§ WHAT IS NEEDED: Print, exactly as they stand, the lines from the start of the listing to the line containing "新增 | 查询表的历史收集执行情况。 |", inclusive.

--- START ---

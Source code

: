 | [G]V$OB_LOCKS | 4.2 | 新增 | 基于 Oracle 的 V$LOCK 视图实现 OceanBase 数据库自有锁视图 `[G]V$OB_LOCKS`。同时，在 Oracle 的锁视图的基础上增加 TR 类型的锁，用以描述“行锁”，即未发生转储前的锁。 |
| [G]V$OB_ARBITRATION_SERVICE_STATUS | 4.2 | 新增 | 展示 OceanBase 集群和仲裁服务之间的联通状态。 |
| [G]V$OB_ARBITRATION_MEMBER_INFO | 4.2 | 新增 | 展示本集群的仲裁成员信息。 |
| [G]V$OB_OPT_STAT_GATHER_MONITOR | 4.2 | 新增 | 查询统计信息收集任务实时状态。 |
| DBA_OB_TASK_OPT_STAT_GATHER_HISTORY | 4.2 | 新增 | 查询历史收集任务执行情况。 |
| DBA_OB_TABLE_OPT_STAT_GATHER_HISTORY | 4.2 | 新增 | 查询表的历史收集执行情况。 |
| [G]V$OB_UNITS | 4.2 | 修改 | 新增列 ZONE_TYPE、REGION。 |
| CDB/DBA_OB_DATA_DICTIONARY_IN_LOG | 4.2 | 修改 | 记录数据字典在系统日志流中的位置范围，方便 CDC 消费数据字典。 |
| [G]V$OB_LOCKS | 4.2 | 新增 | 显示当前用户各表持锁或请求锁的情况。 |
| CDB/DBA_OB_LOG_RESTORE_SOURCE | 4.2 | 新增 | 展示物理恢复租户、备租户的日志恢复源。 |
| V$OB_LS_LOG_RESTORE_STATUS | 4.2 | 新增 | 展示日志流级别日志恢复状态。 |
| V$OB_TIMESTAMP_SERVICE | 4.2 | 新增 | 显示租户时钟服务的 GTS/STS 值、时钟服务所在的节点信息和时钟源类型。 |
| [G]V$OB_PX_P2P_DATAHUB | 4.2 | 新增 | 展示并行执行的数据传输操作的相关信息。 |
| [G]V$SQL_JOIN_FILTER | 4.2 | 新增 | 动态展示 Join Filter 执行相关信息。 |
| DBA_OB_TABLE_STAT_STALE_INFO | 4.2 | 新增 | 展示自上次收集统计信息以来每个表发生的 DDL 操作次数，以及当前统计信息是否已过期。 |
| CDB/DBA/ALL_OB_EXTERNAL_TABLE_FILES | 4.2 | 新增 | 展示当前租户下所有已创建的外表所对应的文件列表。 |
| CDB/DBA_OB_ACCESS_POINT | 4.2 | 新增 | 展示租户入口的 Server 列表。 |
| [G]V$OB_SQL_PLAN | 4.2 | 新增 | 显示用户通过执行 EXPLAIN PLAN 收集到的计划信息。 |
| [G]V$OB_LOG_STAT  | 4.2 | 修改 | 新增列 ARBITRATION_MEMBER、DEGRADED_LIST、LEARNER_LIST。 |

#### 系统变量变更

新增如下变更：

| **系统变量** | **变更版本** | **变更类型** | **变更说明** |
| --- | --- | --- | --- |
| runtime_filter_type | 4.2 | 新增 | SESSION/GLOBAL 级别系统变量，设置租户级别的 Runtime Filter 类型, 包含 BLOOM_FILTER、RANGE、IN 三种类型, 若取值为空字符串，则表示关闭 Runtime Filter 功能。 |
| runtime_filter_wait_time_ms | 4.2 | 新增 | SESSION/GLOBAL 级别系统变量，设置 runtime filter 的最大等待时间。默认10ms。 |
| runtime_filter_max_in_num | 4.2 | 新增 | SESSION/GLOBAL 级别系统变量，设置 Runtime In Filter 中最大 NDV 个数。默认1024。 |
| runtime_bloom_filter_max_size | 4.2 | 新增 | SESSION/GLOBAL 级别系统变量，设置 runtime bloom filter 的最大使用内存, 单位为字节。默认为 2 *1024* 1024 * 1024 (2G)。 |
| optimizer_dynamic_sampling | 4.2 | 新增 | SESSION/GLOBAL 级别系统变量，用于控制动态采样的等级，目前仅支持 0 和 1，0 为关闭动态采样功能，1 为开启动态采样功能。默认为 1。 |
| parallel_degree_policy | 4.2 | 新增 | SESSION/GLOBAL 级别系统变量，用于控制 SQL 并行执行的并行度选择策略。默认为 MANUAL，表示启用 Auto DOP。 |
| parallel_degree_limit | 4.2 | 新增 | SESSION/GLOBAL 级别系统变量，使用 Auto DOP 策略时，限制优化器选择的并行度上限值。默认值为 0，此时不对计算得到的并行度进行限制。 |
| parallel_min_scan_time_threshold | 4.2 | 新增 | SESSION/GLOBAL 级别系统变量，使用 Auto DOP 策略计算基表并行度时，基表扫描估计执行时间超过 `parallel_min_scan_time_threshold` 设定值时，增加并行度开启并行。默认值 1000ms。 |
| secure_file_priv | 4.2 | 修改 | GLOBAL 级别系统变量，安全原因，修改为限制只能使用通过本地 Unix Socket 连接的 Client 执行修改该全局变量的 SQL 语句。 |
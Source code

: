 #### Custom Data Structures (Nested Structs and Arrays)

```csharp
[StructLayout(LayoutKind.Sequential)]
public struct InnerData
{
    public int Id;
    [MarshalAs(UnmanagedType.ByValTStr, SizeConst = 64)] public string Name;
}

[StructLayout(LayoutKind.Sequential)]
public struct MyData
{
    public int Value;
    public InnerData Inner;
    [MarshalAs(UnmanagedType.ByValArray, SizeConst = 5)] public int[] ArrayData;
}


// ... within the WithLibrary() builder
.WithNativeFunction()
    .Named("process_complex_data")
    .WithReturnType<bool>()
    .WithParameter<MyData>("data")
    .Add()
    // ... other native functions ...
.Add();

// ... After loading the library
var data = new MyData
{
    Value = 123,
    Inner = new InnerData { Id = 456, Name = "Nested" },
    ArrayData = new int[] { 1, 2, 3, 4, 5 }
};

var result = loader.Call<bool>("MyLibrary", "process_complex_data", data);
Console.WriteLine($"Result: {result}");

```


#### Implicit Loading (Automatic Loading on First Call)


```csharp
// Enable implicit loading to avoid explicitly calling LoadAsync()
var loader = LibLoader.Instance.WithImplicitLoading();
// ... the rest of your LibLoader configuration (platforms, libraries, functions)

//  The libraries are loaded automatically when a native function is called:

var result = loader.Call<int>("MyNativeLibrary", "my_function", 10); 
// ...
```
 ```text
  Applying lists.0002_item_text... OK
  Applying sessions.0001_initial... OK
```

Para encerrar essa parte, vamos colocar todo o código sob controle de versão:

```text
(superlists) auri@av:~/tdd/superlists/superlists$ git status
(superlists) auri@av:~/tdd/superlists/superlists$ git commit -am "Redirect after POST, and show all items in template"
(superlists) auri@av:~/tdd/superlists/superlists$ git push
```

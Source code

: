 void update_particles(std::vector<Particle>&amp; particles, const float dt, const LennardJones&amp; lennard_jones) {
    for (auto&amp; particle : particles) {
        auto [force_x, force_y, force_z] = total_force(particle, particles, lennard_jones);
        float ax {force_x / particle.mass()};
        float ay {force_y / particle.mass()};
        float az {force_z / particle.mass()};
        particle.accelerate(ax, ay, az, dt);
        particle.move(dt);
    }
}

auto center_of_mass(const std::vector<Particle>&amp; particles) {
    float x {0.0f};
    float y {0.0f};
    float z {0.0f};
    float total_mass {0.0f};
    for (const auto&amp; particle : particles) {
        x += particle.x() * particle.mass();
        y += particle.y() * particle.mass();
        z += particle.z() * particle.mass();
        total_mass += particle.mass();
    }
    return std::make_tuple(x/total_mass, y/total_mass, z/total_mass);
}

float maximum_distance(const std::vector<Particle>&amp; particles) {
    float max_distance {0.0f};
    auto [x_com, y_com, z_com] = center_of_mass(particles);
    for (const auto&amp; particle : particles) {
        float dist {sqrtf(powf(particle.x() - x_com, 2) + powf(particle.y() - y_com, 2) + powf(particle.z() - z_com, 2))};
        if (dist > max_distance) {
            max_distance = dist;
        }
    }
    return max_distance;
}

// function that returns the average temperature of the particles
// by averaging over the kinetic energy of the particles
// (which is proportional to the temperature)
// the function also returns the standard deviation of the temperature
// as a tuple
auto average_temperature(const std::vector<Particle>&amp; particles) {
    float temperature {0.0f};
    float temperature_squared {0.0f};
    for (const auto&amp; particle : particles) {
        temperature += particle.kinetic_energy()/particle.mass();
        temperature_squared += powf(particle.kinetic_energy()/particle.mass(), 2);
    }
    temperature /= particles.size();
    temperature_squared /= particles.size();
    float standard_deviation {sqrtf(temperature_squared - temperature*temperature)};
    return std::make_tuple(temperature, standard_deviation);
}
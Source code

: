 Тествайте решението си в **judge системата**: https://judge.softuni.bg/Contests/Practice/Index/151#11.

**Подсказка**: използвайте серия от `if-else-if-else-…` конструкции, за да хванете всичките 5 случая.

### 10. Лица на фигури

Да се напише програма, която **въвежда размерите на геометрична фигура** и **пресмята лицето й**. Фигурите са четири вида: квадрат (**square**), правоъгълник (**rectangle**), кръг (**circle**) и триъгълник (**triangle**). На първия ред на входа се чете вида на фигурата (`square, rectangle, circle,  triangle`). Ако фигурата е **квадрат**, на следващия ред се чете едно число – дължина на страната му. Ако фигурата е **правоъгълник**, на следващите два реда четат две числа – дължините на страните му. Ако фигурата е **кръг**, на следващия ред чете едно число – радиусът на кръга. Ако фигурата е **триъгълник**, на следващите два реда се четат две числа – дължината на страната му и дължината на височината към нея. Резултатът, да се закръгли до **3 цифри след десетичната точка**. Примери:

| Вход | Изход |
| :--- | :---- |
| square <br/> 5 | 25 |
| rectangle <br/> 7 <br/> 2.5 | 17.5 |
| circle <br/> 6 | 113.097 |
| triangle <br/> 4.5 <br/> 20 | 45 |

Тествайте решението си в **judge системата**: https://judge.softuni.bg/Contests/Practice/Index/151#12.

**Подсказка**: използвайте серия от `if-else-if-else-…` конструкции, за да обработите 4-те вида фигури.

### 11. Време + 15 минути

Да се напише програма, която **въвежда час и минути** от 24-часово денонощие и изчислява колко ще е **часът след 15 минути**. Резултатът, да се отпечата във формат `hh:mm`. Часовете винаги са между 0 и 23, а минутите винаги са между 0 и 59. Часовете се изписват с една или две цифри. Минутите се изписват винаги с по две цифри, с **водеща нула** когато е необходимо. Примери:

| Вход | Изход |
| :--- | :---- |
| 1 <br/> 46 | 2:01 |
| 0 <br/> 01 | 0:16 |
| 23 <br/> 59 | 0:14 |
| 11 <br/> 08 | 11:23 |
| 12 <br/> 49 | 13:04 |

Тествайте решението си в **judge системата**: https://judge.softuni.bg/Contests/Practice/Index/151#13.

--- END ---

§ OUTPUT FOR THIS TASK:
Source code

: | [G]V$OB_LOCKS | 4.2 | 新增 | 基于 Oracle 的 V$LOCK 视图实现 OceanBase 数据库自有锁视图 `[G]V$OB_LOCKS`。同时，在 Oracle 的锁视图的基础上增加 TR 类型的锁，用以描述“行锁”，即未发生转储前的锁。 |
| [G]V$OB_ARBITRATION_SERVICE_STATUS | 4.2 | 新增 | 展示 OceanBase 集群和仲裁服务之间的联通状态。 |
| [G]V$OB_ARBITRATION_MEMBER_INFO | 4.2 | 新增 | 展示本集群的仲裁成员信息。 |
| [G]V$OB_OPT_STAT_GATHER_MONITOR | 4.2 | 新增 | 查询统计信息收集任务实时状态。 |
| DBA_OB_TASK_OPT_STAT_GATHER_HISTORY | 4.2 | 新增 | 查询历史收集任务执行情况。 |
| DBA_OB_TABLE_OPT_STAT_GATHER_HISTORY | 4.2 | 新增 | 查询表的历史收集执行情况。 |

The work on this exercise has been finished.